Él, que ya había promovido una incesante colecta de donativos para sustentar al augusto prisionero, decidió dar una muestra más de su fidelidad y conseguir el documento, incluso si le costara la vida. Para ello, recurrió a un caballero conocido suyo, que se dispuso a llevarle la correspondencia al sumo pontífice.

Al llegar ante éste, el caballero se arrodilló para besarle los pies mientras escondía las actas del concilio en el dobladillo de su sotana. Poco después, salía a la luz el documento de Pío VII. Napoleón tuvo un arrebato de ira. «¡¿Cómo?!», ​​se preguntaban todos; el gobierno francés no sabía qué responder…

Encuentro de Napoleón Bonaparte y el papa Pío VII, de Jean-Paul Laurens

Sagacidad de los hijos de la luz

Por supuesto, esa convenientísima invisibilidad no duraría eternamente; la fama de ardiente católico de la que gozaba Lanteri, en sí, bastaba para hacerlo sospechoso. No pasó mucho tiempo antes de que llamaran a su puerta con la intención de llevar a cabo una redada en busca de pruebas que lo incriminaran.

El anfitrión, aunque obligado a la hospitalidad, observaba la escena con una curiosa sonrisa en los labios. De hecho, el secretario de Bruno ya había previsto el embate y limpiado la zona de cualquier papel sospechoso. Incluso cabría preguntarse si no estaba al tanto de la futura investigación…
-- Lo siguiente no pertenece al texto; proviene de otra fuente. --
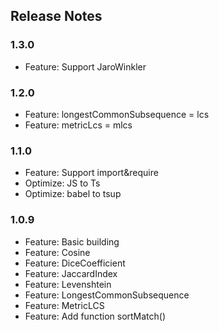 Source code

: ## Release Notes

### 1.3.0
* Feature: Support JaroWinkler

### 1.2.0
* Feature: longestCommonSubsequence = lcs
* Feature: metricLcs = mlcs


### 1.1.0
* Feature: Support import&require
* Optimize: JS to Ts
* Optimize: babel to tsup


### 1.0.9
* Feature: Basic building
* Feature: Cosine
* Feature: DiceCoefficient
* Feature: JaccardIndex
* Feature: Levenshtein
* Feature: LongestCommonSubsequence
* Feature: MetricLCS
* Feature: Add function sortMatch()
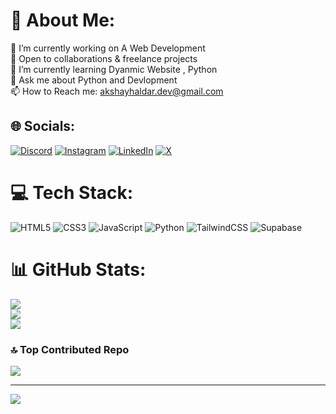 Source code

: # 💫 About Me:
🔭 I’m currently working on  A Web Development<br>🎯 Open to collaborations & freelance projects<br>🌱 I’m currently learning Dyanmic Website , Python <br>💬 Ask me about  Python and Devlopment <br>📫 How to Reach me: akshayhaldar.dev@gmail.com<br>


## 🌐 Socials:
[![Discord](https://img.shields.io/badge/Discord-%237289DA.svg?logo=discord&logoColor=white)](https://discord.gg/akshayhaldar_38159) [![Instagram](https://img.shields.io/badge/Instagram-%23E4405F.svg?logo=Instagram&logoColor=white)](https://instagram.com/akshayxcodes) [![LinkedIn](https://img.shields.io/badge/LinkedIn-%230077B5.svg?logo=linkedin&logoColor=white)](https://linkedin.com/in/www.linkedin.com/in/akshay-haldar) [![X](https://img.shields.io/badge/X-black.svg?logo=X&logoColor=white)](https://x.com/https://x.com/AkshayHald42145?t=iJolaESctwWQzUqhFCSStA&s=09) 

# 💻 Tech Stack:
![HTML5](https://img.shields.io/badge/html5-%23E34F26.svg?style=for-the-badge&logo=html5&logoColor=white) ![CSS3](https://img.shields.io/badge/css3-%231572B6.svg?style=for-the-badge&logo=css3&logoColor=white) ![JavaScript](https://img.shields.io/badge/javascript-%23323330.svg?style=for-the-badge&logo=javascript&logoColor=%23F7DF1E) ![Python](https://img.shields.io/badge/python-3670A0?style=for-the-badge&logo=python&logoColor=ffdd54) ![TailwindCSS](https://img.shields.io/badge/tailwindcss-%2338B2AC.svg?style=for-the-badge&logo=tailwind-css&logoColor=white) ![Supabase](https://img.shields.io/badge/Supabase-3ECF8E?style=for-the-badge&logo=supabase&logoColor=white)
# 📊 GitHub Stats:
![](https://github-readme-stats.vercel.app/api?username=Akshayhaldar&theme=blue_navy&hide_border=false&include_all_commits=false&count_private=false)<br/>
![](https://nirzak-streak-stats.vercel.app/?user=Akshayhaldar&theme=blue_navy&hide_border=false)<br/>
![](https://github-readme-stats.vercel.app/api/top-langs/?username=Akshayhaldar&theme=blue_navy&hide_border=false&include_all_commits=false&count_private=false&layout=compact)

### 🔝 Top Contributed Repo
![](https://github-contributor-stats.vercel.app/api?username=Akshayhaldar&limit=5&theme=dark&combine_all_yearly_contributions=true)

---
[![](https://visitcount.itsvg.in/api?id=Akshayhaldar&icon=6&color=0)](https://visitcount.itsvg.in)

<!-- Proudly created with GPRM ( https://gprm.itsvg.in ) -->
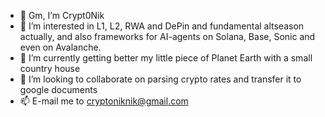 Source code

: - 👋 Gm, I’m Crypt0Nik
- 👀 I’m interested in L1, L2, RWA and DePin and fundamental altseason actually, and also frameworks for AI-agents on Solana, Base, Sonic and even on Avalanche.
- 🌱 I’m currently getting better my little piece of Planet Earth with a small country house 
- 💞️ I’m looking to collaborate on parsing crypto rates and transfer it to google documents
- 📫 E-mail me to cryptoniknik@gmail.com
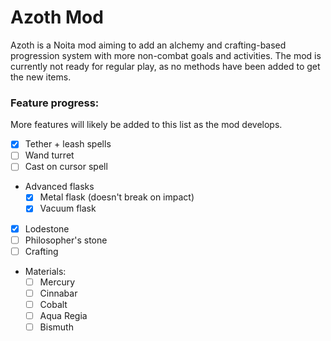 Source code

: # Azoth Mod

Azoth is a Noita mod aiming to add an alchemy and crafting-based progression system with more non-combat goals and activities. The mod is currently not ready for regular play, as no methods have been added to get the new items.

### Feature progress:
More features will likely be added to this list as the mod develops.
- [x] Tether + leash spells
- [ ] Wand turret
- [ ] Cast on cursor spell
- Advanced flasks
    - [x] Metal flask (doesn't break on impact)
    - [x] Vacuum flask
- [x] Lodestone
- [ ] Philosopher's stone
- [ ] Crafting
- Materials:
    - [ ] Mercury
    - [ ] Cinnabar
    - [ ] Cobalt
    - [ ] Aqua Regia
    - [ ] Bismuth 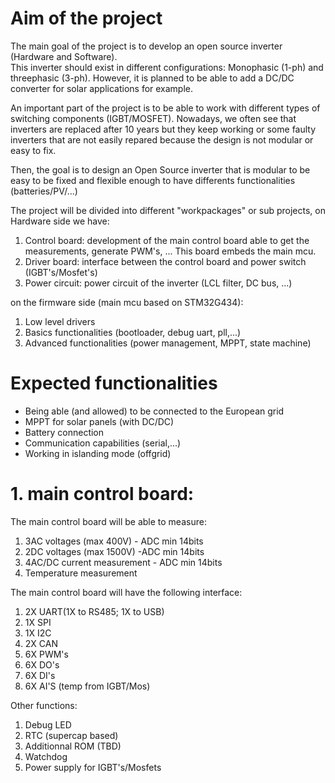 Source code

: # Aim of the project

The main goal of the project is to develop an open source inverter (Hardware and Software).  
This inverter should exist in different configurations: Monophasic (1-ph) and threephasic (3-ph). However, it is planned to be able to add a DC/DC converter for solar applications for example.

An important part of the project is to be able to work with different types of switching components (IGBT/MOSFET). Nowadays, we often see that inverters are replaced after 10 years but they keep working or some faulty inverters that are not easily repared because the design is not modular or easy to fix.

Then, the goal is to design an Open Source inverter that is modular to be easy to be fixed and flexible enough to have differents functionalities (batteries/PV/...)

The project will be divided into different "workpackages" or sub projects, on Hardware side we have:

1. Control board: development of the main control board able to get the measurements, generate PWM's, ... This board embeds the main mcu.
2. Driver board: interface between the control board and power switch (IGBT's/Mosfet's)
3. Power circuit: power circuit of the inverter (LCL filter, DC bus, ...)

on the firmware side (main mcu based on STM32G434):

1. Low level drivers
2. Basics functionalities (bootloader, debug uart, pll,...)
3. Advanced functionalities (power management, MPPT, state machine)

# Expected functionalities

- Being able (and allowed) to be connected to the European grid
- MPPT for solar panels (with DC/DC)
- Battery connection
- Communication capabilities (serial,...)
- Working in islanding mode (offgrid)

# 1. main control board:

The main control board will be able to measure:
1.  3AC voltages (max 400V) - ADC min 14bits
2.  2DC voltages (max 1500V) -ADC min 14bits
3.  4AC/DC current measurement - ADC min 14bits
4.  Temperature measurement

The main control board will have the following interface:
1.  2X UART(1X to RS485; 1X to USB)
2.  1X SPI
3.  1X I2C
4.  2X CAN
5.  6X PWM's
6.  6X DO's
7.  6X DI's
8.  6X AI'S (temp from IGBT/Mos)

Other functions:
1.  Debug LED
2.  RTC (supercap based)
3.  Additionnal ROM (TBD)
4.  Watchdog
5.  Power supply for IGBT's/Mosfets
El católico ha de usar todos los medios lícitos a su alcance para defender a la Iglesia, aliando la sencillez de la paloma con la astucia de la serpiente

Por cierto, el sistema de comunicación de las amicizie era extremadamente eficaz. Para hacerse una idea basta decir que, durante el exilio de Pío VII, el propio director general de la policía imperial en Roma, Norvins-Montbreton, constató en varias ocasiones que las noticias llegaban de París más rápidamente mediante el servicio de información católico que a través de los correos especiales del gobierno.4 Es verdad que muchos fieles habían tomado la iniciativa de ayudar al Papa por medio de correspondencia secreta, pero Lanteri era un exponente de entre los que supieron combinar muy bien la sencillez de la paloma con la sagacidad de la serpiente (cf. Mt 10, 16).

Una lección

Innumerables hechos más atestiguan aún esa forma diferente de luchar por la Santa Iglesia emprendida por el Venerable Pío Bruno Lanteri. Basta decir que fundó una congregación religiosa, los Oblatos de la Virgen María, y una sociedad análoga a las amicizie, pero que debía ser pública, la Amicizia Católica.

En resumen, la epopeya de este varón escogido encierra una lección: para defender los derechos y el honor de nuestra Santa Madre Iglesia, el católico ha de emplear todos los medios lícitos a su alcance. Y, recordémoslo, éstos no faltarán, porque la creatividad no es un problema para la Sabiduría divina. ◊

 

Notas


1 Gastaldi, Pietro. Della vita del Servo di Dio Pio Brunone Lanteri fondatore della Congregazione degli Oblati di Maria Vergine. Torino: Marietti, 1870, t. iv, p. 21.

2 Cf. Piatti, omv, Tommaso. Il Servo di Dio Pio Brunone Lanteri. 4.ª ed. Torino-Roma: Marietti, 1954, p. 42.

3 Esta sociedad había sido fundada en París, hacia el 1702, y se extendió por Francia y regiones vecinas, entre ellas la ciudad de Turín. Su nombre es discutido, aunque lo cierto es que el misterioso acrónimo puede descifrarse como Amicizia Anonima (cf. Piatti, op. cit., p. 61).

4 Cf. Cristiani, Léon. Um prêtre redouté de Napoléon. P. Bruno Lanteri. Nice: Procure des Oblats de la Vierge Marie, 1957, pp. 88-89.